== RECORDS TO USE ==

- - - - - - -

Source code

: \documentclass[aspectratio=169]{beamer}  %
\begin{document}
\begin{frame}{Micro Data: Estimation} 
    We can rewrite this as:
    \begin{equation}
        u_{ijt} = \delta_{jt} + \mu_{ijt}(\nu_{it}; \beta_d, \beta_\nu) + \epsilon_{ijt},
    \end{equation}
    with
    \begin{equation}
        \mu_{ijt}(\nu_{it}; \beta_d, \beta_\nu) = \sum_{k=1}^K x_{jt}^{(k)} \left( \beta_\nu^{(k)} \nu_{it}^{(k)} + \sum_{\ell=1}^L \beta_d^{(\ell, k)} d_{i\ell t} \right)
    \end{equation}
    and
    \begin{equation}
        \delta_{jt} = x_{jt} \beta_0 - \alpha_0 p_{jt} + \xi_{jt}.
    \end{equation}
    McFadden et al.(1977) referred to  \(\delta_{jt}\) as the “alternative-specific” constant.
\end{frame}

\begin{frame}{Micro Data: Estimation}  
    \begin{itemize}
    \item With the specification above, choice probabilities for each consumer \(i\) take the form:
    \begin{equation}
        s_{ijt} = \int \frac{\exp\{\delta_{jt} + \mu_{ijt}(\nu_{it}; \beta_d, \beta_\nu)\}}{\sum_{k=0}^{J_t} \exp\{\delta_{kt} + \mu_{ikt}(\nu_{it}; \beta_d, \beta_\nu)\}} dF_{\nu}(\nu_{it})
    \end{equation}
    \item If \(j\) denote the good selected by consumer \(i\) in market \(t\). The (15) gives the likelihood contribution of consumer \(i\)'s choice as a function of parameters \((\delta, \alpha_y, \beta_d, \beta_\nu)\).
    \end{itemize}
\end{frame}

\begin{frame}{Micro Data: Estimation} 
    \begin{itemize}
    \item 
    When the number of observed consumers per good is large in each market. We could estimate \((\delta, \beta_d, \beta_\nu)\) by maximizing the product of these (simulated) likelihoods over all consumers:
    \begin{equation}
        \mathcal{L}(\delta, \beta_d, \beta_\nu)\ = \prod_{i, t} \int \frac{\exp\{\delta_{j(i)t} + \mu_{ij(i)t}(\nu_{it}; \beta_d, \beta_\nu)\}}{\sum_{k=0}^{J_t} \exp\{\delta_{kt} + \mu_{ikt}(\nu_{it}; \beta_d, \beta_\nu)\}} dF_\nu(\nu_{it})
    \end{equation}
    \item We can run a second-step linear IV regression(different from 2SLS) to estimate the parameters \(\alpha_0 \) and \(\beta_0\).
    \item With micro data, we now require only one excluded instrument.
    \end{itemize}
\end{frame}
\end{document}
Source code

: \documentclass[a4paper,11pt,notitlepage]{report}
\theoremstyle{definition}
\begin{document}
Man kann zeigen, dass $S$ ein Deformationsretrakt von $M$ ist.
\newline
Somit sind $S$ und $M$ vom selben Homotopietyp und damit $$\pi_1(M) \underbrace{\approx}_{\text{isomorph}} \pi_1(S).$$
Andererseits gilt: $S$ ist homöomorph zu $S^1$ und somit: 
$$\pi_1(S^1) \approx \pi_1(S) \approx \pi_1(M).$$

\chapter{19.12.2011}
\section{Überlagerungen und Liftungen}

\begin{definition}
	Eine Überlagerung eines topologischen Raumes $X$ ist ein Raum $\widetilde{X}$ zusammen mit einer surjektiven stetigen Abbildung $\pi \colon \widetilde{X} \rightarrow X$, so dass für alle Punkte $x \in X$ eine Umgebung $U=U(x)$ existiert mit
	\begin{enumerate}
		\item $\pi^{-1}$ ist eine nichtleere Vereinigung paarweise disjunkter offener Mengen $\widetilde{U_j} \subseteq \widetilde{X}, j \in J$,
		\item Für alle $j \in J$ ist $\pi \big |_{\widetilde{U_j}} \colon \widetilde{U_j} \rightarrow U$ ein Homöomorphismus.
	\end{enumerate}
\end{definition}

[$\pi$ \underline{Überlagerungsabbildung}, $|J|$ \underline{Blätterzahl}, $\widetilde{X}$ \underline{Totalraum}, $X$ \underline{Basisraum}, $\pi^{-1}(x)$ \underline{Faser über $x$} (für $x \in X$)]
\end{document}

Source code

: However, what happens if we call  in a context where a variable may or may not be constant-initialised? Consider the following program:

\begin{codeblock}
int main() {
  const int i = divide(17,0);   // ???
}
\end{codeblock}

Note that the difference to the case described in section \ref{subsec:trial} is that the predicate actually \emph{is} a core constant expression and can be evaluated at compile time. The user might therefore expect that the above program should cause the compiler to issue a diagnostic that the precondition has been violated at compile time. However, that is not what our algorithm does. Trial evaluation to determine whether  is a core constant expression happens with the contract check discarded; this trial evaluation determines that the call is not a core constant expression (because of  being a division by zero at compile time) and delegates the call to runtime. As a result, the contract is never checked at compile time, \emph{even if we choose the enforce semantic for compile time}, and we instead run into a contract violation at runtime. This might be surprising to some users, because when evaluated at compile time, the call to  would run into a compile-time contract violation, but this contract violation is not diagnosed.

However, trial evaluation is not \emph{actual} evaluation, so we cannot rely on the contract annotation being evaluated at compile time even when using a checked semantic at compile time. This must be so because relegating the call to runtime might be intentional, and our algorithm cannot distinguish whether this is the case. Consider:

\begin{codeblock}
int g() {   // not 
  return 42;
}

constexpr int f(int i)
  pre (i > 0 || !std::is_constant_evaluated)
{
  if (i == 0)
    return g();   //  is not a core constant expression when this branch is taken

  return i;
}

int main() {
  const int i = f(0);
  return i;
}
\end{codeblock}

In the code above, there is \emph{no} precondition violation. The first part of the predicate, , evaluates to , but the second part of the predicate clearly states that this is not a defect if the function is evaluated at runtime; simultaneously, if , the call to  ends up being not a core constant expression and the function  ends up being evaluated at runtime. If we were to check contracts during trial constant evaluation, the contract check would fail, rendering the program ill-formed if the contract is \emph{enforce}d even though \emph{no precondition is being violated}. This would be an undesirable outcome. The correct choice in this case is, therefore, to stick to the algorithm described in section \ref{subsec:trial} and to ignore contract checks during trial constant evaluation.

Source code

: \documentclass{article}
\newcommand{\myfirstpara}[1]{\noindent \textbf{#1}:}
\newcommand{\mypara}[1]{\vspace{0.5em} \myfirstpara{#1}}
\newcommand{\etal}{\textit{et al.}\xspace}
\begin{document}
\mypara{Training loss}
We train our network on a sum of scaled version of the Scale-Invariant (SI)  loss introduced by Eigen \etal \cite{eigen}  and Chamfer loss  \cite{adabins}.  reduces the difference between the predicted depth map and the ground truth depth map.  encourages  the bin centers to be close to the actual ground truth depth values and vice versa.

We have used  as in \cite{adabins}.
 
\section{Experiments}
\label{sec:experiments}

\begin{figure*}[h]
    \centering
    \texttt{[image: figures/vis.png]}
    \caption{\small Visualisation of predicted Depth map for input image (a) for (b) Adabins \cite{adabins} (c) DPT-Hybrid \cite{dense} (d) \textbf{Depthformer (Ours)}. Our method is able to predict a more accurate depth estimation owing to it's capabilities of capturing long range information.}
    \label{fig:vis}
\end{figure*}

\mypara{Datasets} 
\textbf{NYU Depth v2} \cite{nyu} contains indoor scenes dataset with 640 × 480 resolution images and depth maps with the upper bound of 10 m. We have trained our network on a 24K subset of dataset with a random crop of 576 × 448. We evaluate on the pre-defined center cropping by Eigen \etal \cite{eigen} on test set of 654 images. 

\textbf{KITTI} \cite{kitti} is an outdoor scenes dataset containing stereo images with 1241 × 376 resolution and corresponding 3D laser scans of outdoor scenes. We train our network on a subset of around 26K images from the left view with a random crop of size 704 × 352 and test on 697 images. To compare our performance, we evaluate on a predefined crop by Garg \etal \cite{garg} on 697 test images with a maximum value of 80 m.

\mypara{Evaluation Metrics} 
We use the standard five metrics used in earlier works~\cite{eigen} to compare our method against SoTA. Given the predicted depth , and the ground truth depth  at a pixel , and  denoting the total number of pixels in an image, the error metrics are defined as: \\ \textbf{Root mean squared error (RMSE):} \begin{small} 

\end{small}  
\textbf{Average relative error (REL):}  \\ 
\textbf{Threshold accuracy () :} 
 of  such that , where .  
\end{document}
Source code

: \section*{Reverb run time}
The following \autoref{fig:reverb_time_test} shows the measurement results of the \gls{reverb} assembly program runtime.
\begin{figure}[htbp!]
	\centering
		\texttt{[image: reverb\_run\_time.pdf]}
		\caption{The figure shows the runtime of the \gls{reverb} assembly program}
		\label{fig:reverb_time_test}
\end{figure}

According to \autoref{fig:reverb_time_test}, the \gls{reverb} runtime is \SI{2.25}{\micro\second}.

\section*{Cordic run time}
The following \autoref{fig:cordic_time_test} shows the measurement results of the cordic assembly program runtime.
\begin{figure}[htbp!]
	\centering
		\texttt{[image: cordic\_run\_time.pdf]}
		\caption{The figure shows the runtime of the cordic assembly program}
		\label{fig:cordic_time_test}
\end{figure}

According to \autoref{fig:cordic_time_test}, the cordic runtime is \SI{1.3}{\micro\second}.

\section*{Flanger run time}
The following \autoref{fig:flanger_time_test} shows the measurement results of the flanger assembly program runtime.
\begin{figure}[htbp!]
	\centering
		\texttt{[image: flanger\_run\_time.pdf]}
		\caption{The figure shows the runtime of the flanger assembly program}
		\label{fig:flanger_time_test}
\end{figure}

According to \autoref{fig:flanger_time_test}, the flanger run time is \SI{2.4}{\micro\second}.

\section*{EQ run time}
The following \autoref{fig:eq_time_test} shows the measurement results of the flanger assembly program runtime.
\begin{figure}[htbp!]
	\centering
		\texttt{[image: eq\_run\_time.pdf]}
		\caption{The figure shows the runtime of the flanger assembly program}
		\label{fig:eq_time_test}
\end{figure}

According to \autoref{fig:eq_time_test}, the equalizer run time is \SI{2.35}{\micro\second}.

- - - - - - -

== ACTIVITY ==
From the listing above, collect each line in which the string "happens" appears.

== FINISHED EXERCISE ==
: However, what happens if we call  in a context where a variable may or may not be constant-initialised? Consider the following program:
Note that the difference to the case described in section \ref{subsec:trial} is that the predicate actually \emph{is} a core constant expression and can be evaluated at compile time. The user might therefore expect that the above program should cause the compiler to issue a diagnostic that the precondition has been violated at compile time. However, that is not what our algorithm does. Trial evaluation to determine whether  is a core constant expression happens with the contract check discarded; this trial evaluation determines that the call is not a core constant expression (because of  being a division by zero at compile time) and delegates the call to runtime. As a result, the contract is never checked at compile time, \emph{even if we choose the enforce semantic for compile time}, and we instead run into a contract violation at runtime. This might be surprising to some users, because when evaluated at compile time, the call to  would run into a compile-time contract violation, but this contract violation is not diagnosed.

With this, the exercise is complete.